## Work required
Print every record exactly, with nothing added or left out.

*** Provided data ***

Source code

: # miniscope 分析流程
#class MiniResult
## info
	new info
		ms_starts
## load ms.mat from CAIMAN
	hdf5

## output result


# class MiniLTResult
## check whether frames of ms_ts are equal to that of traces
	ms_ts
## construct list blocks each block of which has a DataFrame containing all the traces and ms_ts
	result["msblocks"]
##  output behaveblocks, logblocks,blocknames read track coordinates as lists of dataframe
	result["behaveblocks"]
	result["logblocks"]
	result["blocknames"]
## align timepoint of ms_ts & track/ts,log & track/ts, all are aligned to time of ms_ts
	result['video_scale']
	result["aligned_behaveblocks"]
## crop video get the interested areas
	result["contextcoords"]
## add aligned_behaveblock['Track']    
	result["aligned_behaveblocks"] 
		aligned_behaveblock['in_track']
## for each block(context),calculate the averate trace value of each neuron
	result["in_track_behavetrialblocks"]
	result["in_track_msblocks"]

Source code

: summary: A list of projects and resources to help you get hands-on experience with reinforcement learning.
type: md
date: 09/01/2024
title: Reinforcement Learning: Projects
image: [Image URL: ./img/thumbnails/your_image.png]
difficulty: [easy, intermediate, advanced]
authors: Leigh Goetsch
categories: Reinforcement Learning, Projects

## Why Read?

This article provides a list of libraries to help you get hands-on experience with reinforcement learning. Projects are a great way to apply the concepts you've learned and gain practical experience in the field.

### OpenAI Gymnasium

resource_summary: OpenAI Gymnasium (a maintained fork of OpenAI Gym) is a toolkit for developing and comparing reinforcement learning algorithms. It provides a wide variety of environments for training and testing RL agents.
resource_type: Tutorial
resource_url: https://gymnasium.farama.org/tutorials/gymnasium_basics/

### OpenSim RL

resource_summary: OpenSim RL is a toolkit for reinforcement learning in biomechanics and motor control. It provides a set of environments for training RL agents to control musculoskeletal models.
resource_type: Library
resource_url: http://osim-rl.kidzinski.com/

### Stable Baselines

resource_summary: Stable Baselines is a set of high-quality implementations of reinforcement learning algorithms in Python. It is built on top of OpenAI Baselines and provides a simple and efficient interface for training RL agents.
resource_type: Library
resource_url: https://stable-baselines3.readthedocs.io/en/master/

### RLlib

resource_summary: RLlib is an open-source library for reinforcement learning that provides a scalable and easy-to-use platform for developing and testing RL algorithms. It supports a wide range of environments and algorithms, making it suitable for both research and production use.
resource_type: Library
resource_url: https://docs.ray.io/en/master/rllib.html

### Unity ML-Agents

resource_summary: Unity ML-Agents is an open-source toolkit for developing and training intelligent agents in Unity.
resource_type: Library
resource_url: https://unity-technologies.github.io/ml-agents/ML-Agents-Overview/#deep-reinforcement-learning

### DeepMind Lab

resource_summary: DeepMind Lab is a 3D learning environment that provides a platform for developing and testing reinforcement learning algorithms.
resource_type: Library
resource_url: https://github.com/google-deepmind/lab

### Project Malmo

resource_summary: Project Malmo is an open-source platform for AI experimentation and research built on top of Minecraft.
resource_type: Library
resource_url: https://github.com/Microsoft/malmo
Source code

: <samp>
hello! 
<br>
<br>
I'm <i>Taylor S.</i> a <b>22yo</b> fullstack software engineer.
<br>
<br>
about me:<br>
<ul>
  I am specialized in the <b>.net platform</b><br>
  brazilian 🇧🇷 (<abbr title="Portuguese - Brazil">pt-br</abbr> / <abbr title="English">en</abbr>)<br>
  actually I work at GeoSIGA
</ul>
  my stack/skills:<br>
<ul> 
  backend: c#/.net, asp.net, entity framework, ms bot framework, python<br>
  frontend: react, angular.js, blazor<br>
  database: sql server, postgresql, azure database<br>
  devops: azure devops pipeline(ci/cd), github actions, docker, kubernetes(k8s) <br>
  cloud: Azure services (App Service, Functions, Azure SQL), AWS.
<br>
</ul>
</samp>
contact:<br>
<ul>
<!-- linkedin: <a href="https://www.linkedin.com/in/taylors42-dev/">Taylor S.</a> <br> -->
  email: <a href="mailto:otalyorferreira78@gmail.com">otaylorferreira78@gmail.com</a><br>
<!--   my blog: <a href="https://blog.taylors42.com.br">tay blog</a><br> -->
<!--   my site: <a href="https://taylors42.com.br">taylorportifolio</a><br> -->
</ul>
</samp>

*** End of Provided data ***

## Answer to the problem
Source code

: # miniscope 分析流程
#class MiniResult
## info
	new info
		ms_starts
## load ms.mat from CAIMAN
	hdf5

## output result


# class MiniLTResult
## check whether frames of ms_ts are equal to that of traces
	ms_ts
## construct list blocks each block of which has a DataFrame containing all the traces and ms_ts
	result["msblocks"]
##  output behaveblocks, logblocks,blocknames read track coordinates as lists of dataframe
	result["behaveblocks"]
	result["logblocks"]
	result["blocknames"]
## align timepoint of ms_ts & track/ts,log & track/ts, all are aligned to time of ms_ts
	result['video_scale']
	result["aligned_behaveblocks"]
## crop video get the interested areas
	result["contextcoords"]
## add aligned_behaveblock['Track']    
	result["aligned_behaveblocks"] 
		aligned_behaveblock['in_track']
## for each block(context),calculate the averate trace value of each neuron
	result["in_track_behavetrialblocks"]
	result["in_track_msblocks"]

Source code

: summary: A list of projects and resources to help you get hands-on experience with reinforcement learning.
type: md
date: 09/01/2024
title: Reinforcement Learning: Projects
image: [Image URL: ./img/thumbnails/your_image.png]
difficulty: [easy, intermediate, advanced]
authors: Leigh Goetsch
categories: Reinforcement Learning, Projects

## Why Read?

This article provides a list of libraries to help you get hands-on experience with reinforcement learning. Projects are a great way to apply the concepts you've learned and gain practical experience in the field.

### OpenAI Gymnasium

resource_summary: OpenAI Gymnasium (a maintained fork of OpenAI Gym) is a toolkit for developing and comparing reinforcement learning algorithms. It provides a wide variety of environments for training and testing RL agents.
resource_type: Tutorial
resource_url: https://gymnasium.farama.org/tutorials/gymnasium_basics/

### OpenSim RL

resource_summary: OpenSim RL is a toolkit for reinforcement learning in biomechanics and motor control. It provides a set of environments for training RL agents to control musculoskeletal models.
resource_type: Library
resource_url: http://osim-rl.kidzinski.com/

### Stable Baselines

resource_summary: Stable Baselines is a set of high-quality implementations of reinforcement learning algorithms in Python. It is built on top of OpenAI Baselines and provides a simple and efficient interface for training RL agents.
resource_type: Library
resource_url: https://stable-baselines3.readthedocs.io/en/master/

### RLlib

resource_summary: RLlib is an open-source library for reinforcement learning that provides a scalable and easy-to-use platform for developing and testing RL algorithms. It supports a wide range of environments and algorithms, making it suitable for both research and production use.
resource_type: Library
resource_url: https://docs.ray.io/en/master/rllib.html

### Unity ML-Agents

resource_summary: Unity ML-Agents is an open-source toolkit for developing and training intelligent agents in Unity.
resource_type: Library
resource_url: https://unity-technologies.github.io/ml-agents/ML-Agents-Overview/#deep-reinforcement-learning

### DeepMind Lab

resource_summary: DeepMind Lab is a 3D learning environment that provides a platform for developing and testing reinforcement learning algorithms.
resource_type: Library
resource_url: https://github.com/google-deepmind/lab

### Project Malmo

resource_summary: Project Malmo is an open-source platform for AI experimentation and research built on top of Minecraft.
resource_type: Library
resource_url: https://github.com/Microsoft/malmo
Source code

: <samp>
hello! 
<br>
<br>
I'm <i>Taylor S.</i> a <b>22yo</b> fullstack software engineer.
<br>
<br>
about me:<br>
<ul>
  I am specialized in the <b>.net platform</b><br>
  brazilian 🇧🇷 (<abbr title="Portuguese - Brazil">pt-br</abbr> / <abbr title="English">en</abbr>)<br>
  actually I work at GeoSIGA
</ul>
  my stack/skills:<br>
<ul> 
  backend: c#/.net, asp.net, entity framework, ms bot framework, python<br>
  frontend: react, angular.js, blazor<br>
  database: sql server, postgresql, azure database<br>
  devops: azure devops pipeline(ci/cd), github actions, docker, kubernetes(k8s) <br>
  cloud: Azure services (App Service, Functions, Azure SQL), AWS.
<br>
</ul>
</samp>
contact:<br>
<ul>
<!-- linkedin: <a href="https://www.linkedin.com/in/taylors42-dev/">Taylor S.</a> <br> -->
  email: <a href="mailto:otalyorferreira78@gmail.com">otaylorferreira78@gmail.com</a><br>
<!--   my blog: <a href="https://blog.taylors42.com.br">tay blog</a><br> -->
<!--   my site: <a href="https://taylors42.com.br">taylorportifolio</a><br> -->
</ul>
</samp>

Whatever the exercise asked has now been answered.